1 ...6 7 8 10 11 12 ...32 Наталья Горленко, поэтесса, композитор и певица, вспоминает: «… я от многих слышала, что он – замкнутый, очень закрытый. Но его я знала, как лёгкого и жизнестойкого… Его письма божественны… Много в них и о любви. И всё написано не просто от нечего делать, а серьёзно… Да, была в нём и сентиментальность… Поэт… мягкий, романтичный, импульсивный. Он ещё любил говорить: я – азиат. Да, он был таким чудесным азиатом! Он был гениален во всех своих проявлениях. Как человек, как мужчина. Он был как князь. Нет, не по крови. Он был абсолютно земной, но при этом очень деликатный, внимательный. Умел от себя отодвинуть ненужное или неинтересное ему, как в песне: «Так природа захотела, отчего – не наше дело».
«В склянке тёмного стекла
Из-под импортного пива
Роза красная цвела
Гордо и неторопливо.
Исторический роман
Сочинял я понемногу,
Пробиваясь, как в туман,
От пролога к эпилогу.
Были дали голубы,
Было вымысла в избытке,
И из собственной судьбы
Я выдёргивал по нитке.
В путь героя снаряжал,
Наводил о прошлом справки
И поручиком в отставке
Сам себя воображал.
Вымысел не есть обман,
Замысел – ещё не точка,
Дайте дописать роман
До последнего листочка.
И пока ещё жива
Роза красная в бутылке,
Дайте выкрикнуть слова,
Что давно лежат в копилке:
Каждый пишет, как он слышит,
Каждый слышит, как он дышит,
Как он дышит, так и пишет,
Не стараясь угодить…
Так природа захотела,
Почему – не наше дело,
Для чего – не нам судить».
* * *
О характере Булата Окуджавы говорят по-разному, но, действительно, многие люди, знавшие его, склоняются к мнению, что он был закрытым, зажатым в себе.

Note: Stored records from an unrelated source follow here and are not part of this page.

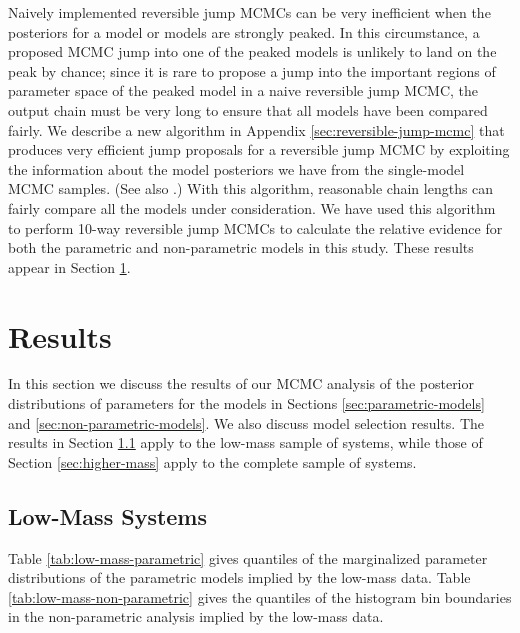 \documentclass[preprint]{aastex}
\begin{document}
Naively implemented reversible jump MCMCs can be very inefficient when
the posteriors for a model or models are strongly peaked.  In this
circumstance, a proposed MCMC jump into one of the peaked models is
unlikely to land on the peak by chance; since it is rare to propose a
jump into the important regions of parameter space of the peaked model
in a naive reversible jump MCMC, the output chain must be very long to
ensure that all models have been compared fairly.  We describe a new
algorithm in Appendix \ref{sec:reversible-jump-mcmc} that produces
very efficient jump proposals for a reversible jump MCMC by exploiting
the information about the model posteriors we have from the
single-model MCMC samples.  (See also \citet{Farr2010}.)  With this
algorithm, reasonable chain lengths can fairly compare all the models
under consideration.  We have used this algorithm to perform 10-way
reversible jump MCMCs to calculate the relative evidence for both the
parametric and non-parametric models in this study.  These results
appear in Section \ref{sec:results}.

\section{Results}
\label{sec:results}

In this section we discuss the results of our MCMC analysis of the
posterior distributions of parameters for the models in Sections
\ref{sec:parametric-models} and \ref{sec:non-parametric-models}.  We
also discuss model selection results.  The results in Section
\ref{sec:results-low-mass} apply to the low-mass sample of
systems, while those of Section \ref{sec:higher-mass} apply to the
complete sample of systems.

\subsection{Low-Mass Systems}
\label{sec:results-low-mass}

Table \ref{tab:low-mass-parametric} gives quantiles of the
marginalized parameter distributions of the parametric models implied
by the low-mass data.  Table \ref{tab:low-mass-non-parametric} gives
the quantiles of the histogram bin boundaries in the non-parametric
analysis implied by the low-mass data.
\end{document}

А вот, по словам Натальи Горленко, Окуджава был открытым и откровенным, искренним и естественным, как говорится, самим собой. Мне думается, это оттого, что он видел в ней женщину, обобщённый образ материнской любви. И находясь с ней, женщиной, он чувствовал то, что ему было недодано в детстве и юности. Наедине с ней он становился доверчивым и наивным.
Его внутренняя закрытость, о которой говорят его современники, могла быть защитой от обострённой ранимости. Зажатость – это своего рода защита, чтобы душу не трогали, не ранили, потому что ей и так больно.
С подобными фактами несоответствия внутренних движений души и внешних их проявлений я уже сталкивалась и раньше. Например, в процессе написания эссе о кишинёвском поэте Игоре Доминиче. Ольга, жена Игоря Доминича, говорила мне, что с ней он был открытым и весёлым, жизнерадостным и полным оптимизма. Но он осознавал отсутствие признания как поэта, как личности, и переживал свою невостребованность обществом. И это мучило его. Внутренняя боль вырывалось в стихах криком души.
У Булата Окуджавы боль несколько иного свойства. Причина её, по моему мнению, – внутреннее одиночество, основой которому явилось его прошлое. Он пытался уйти от него, спрятаться, отодвинуть, но оно настигало его, постоянно напоминало о себе: и судьбой брата, и смертью сына, и внутренним страхом, от которого невозможно было избавиться, и непризнанием его таланта отдельным кругом лиц…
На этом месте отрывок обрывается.